++++ SOURCE INFORMATION

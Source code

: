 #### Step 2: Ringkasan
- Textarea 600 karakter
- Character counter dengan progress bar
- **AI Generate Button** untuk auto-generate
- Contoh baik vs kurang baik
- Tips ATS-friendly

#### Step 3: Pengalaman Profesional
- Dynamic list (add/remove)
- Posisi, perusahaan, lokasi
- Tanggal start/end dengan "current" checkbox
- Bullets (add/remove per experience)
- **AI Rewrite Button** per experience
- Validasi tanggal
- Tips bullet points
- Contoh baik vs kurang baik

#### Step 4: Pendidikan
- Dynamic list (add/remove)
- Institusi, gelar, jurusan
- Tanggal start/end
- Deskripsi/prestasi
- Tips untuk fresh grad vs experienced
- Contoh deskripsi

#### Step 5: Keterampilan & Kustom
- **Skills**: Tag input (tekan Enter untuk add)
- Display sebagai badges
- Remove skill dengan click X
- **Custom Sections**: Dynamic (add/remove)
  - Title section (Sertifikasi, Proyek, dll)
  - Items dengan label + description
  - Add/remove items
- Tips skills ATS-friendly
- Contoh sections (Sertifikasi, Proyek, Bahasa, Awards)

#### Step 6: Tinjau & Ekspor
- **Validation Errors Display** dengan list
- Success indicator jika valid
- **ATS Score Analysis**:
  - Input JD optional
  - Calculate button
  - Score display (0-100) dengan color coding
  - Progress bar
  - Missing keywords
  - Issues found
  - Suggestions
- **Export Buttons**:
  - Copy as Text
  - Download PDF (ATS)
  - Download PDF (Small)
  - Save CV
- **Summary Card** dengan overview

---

++++++++

Every line above that holds the string "friendly" should be copied into the answer.

ANSWER TO THE EXERCISE:
- Tips ATS-friendly
- Tips skills ATS-friendly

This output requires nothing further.